One of the courses despised the most by students is the mandatory French credit—and how useless it is for a large number of students. There are very few French speakers in North America outside of Quebec. In fact, out of the almost six million inhabitants of Toronto, about ninety-thousand people speak French as their first language—a little over 1% . In fact, the most common first languages in Toronto after English are Chinese (all dialects), Punjabi, Italian, and then Tagalog (Filipino)—French isn’t even in the top 10. You’re over five times as likely to bump into a native Chinese speaker on the street than a French speaker, and two times as likely to run into a Punjabi or Italian speaker .

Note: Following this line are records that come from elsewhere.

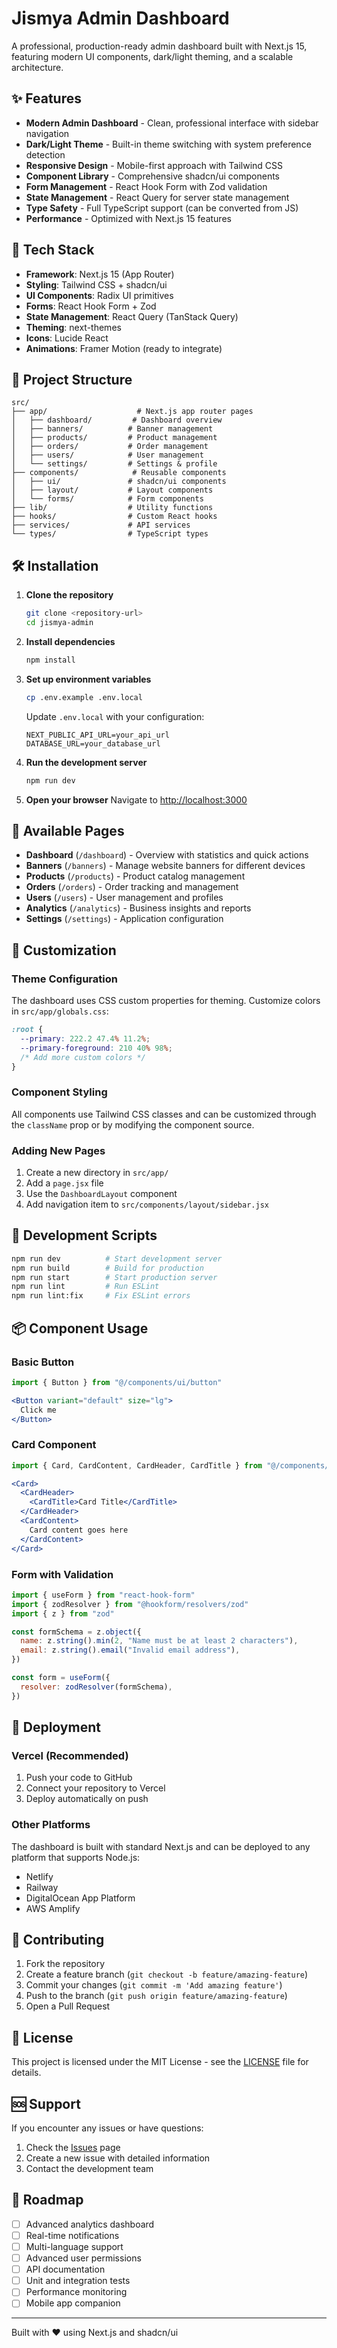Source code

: # Jismya Admin Dashboard

A professional, production-ready admin dashboard built with Next.js 15, featuring modern UI components, dark/light theming, and a scalable architecture.

## ✨ Features

- **Modern Admin Dashboard** - Clean, professional interface with sidebar navigation
- **Dark/Light Theme** - Built-in theme switching with system preference detection
- **Responsive Design** - Mobile-first approach with Tailwind CSS
- **Component Library** - Comprehensive shadcn/ui components
- **Form Management** - React Hook Form with Zod validation
- **State Management** - React Query for server state management
- **Type Safety** - Full TypeScript support (can be converted from JS)
- **Performance** - Optimized with Next.js 15 features

## 🚀 Tech Stack

- **Framework**: Next.js 15 (App Router)
- **Styling**: Tailwind CSS + shadcn/ui
- **UI Components**: Radix UI primitives
- **Forms**: React Hook Form + Zod
- **State Management**: React Query (TanStack Query)
- **Theming**: next-themes
- **Icons**: Lucide React
- **Animations**: Framer Motion (ready to integrate)

## 📁 Project Structure

```
src/
├── app/                    # Next.js app router pages
│   ├── dashboard/         # Dashboard overview
│   ├── banners/          # Banner management
│   ├── products/         # Product management
│   ├── orders/           # Order management
│   ├── users/            # User management
│   └── settings/         # Settings & profile
├── components/            # Reusable components
│   ├── ui/               # shadcn/ui components
│   ├── layout/           # Layout components
│   └── forms/            # Form components
├── lib/                  # Utility functions
├── hooks/                # Custom React hooks
├── services/             # API services
└── types/                # TypeScript types
```

## 🛠️ Installation

1. **Clone the repository**
   ```bash
   git clone <repository-url>
   cd jismya-admin
   ```

2. **Install dependencies**
   ```bash
   npm install
   ```

3. **Set up environment variables**
   ```bash
   cp .env.example .env.local
   ```
   
   Update `.env.local` with your configuration:
   ```env
   NEXT_PUBLIC_API_URL=your_api_url
   DATABASE_URL=your_database_url
   ```

4. **Run the development server**
   ```bash
   npm run dev
   ```

5. **Open your browser**
   Navigate to [http://localhost:3000](http://localhost:3000)

## 📱 Available Pages

- **Dashboard** (`/dashboard`) - Overview with statistics and quick actions
- **Banners** (`/banners`) - Manage website banners for different devices
- **Products** (`/products`) - Product catalog management
- **Orders** (`/orders`) - Order tracking and management
- **Users** (`/users`) - User management and profiles
- **Analytics** (`/analytics`) - Business insights and reports
- **Settings** (`/settings`) - Application configuration

## 🎨 Customization

### Theme Configuration

The dashboard uses CSS custom properties for theming. Customize colors in `src/app/globals.css`:

```css
:root {
  --primary: 222.2 47.4% 11.2%;
  --primary-foreground: 210 40% 98%;
  /* Add more custom colors */
}
```

### Component Styling

All components use Tailwind CSS classes and can be customized through the `className` prop or by modifying the component source.

### Adding New Pages

1. Create a new directory in `src/app/`
2. Add a `page.jsx` file
3. Use the `DashboardLayout` component
4. Add navigation item to `src/components/layout/sidebar.jsx`

## 🔧 Development Scripts

```bash
npm run dev          # Start development server
npm run build        # Build for production
npm run start        # Start production server
npm run lint         # Run ESLint
npm run lint:fix     # Fix ESLint errors
```

## 📦 Component Usage

### Basic Button
```jsx
import { Button } from "@/components/ui/button"

<Button variant="default" size="lg">
  Click me
</Button>
```

### Card Component
```jsx
import { Card, CardContent, CardHeader, CardTitle } from "@/components/ui/card"

<Card>
  <CardHeader>
    <CardTitle>Card Title</CardTitle>
  </CardHeader>
  <CardContent>
    Card content goes here
  </CardContent>
</Card>
```

### Form with Validation
```jsx
import { useForm } from "react-hook-form"
import { zodResolver } from "@hookform/resolvers/zod"
import { z } from "zod"

const formSchema = z.object({
  name: z.string().min(2, "Name must be at least 2 characters"),
  email: z.string().email("Invalid email address"),
})

const form = useForm({
  resolver: zodResolver(formSchema),
})
```

## 🚀 Deployment

### Vercel (Recommended)

1. Push your code to GitHub
2. Connect your repository to Vercel
3. Deploy automatically on push

### Other Platforms

The dashboard is built with standard Next.js and can be deployed to any platform that supports Node.js:

- Netlify
- Railway
- DigitalOcean App Platform
- AWS Amplify

## 🤝 Contributing

1. Fork the repository
2. Create a feature branch (`git checkout -b feature/amazing-feature`)
3. Commit your changes (`git commit -m 'Add amazing feature'`)
4. Push to the branch (`git push origin feature/amazing-feature`)
5. Open a Pull Request

## 📄 License

This project is licensed under the MIT License - see the [LICENSE](LICENSE) file for details.

## 🆘 Support

If you encounter any issues or have questions:

1. Check the [Issues](https://github.com/your-repo/issues) page
2. Create a new issue with detailed information
3. Contact the development team

## 🔮 Roadmap

- [ ] Advanced analytics dashboard
- [ ] Real-time notifications
- [ ] Multi-language support
- [ ] Advanced user permissions
- [ ] API documentation
- [ ] Unit and integration tests
- [ ] Performance monitoring
- [ ] Mobile app companion

---

Built with ❤️ using Next.js and shadcn/ui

I don’t believe in removing French entirely, for it’s still useful for some—but French is perfectly fine as an elective rather than a mandatory course. Instead, students should be given more freedom in what second language they would like to learn instead. For many, French just isn’t useful anymore—I haven’t spoken a single word of it outside of class, have you?
Another weird requirement is the forced art credit in Grade 9. Since it is science and mathematics that govern our world, it’s understandable to have arts students study at least a little bit of science. But for the STEM kids out here, why bother learning how to play the tuba when you could be learning something more related to your profession, or more universal? Again, the arts should become electives—sure, some students may wish to experience a course or two in the arts for their own enjoyment, but there’s no point in forcing everyone into something many don’t want to do.
Then, there are courses currently not mandatory that frankly should become enforced. One obvious example is computer science. I’m willing to bet money on the fact every single student in Ontario has used some type of computer at some point in their lives: in school, at home, or somewhere else. Computers have become so common that many of us take them for granted, and yet we still don’t give everyone the course that teaches us how the computer works and how to fix its problems. Not everybody will become programmers, artificial intelligence developers, or software engineers, but having a basic understanding on the machine that allows you to write English essays and play League of Legends will prove to be universally helpful.
The times are changing, and useful knowledge changes with time. Every time we study information that is no longer useful to use, we are wasting time. The ministry has failed to catch up with time, and therefore failed every single child out of the two million students enrolled in the public education system in Ontario . Course selections need to change, and those higher up need to make the measures to change it.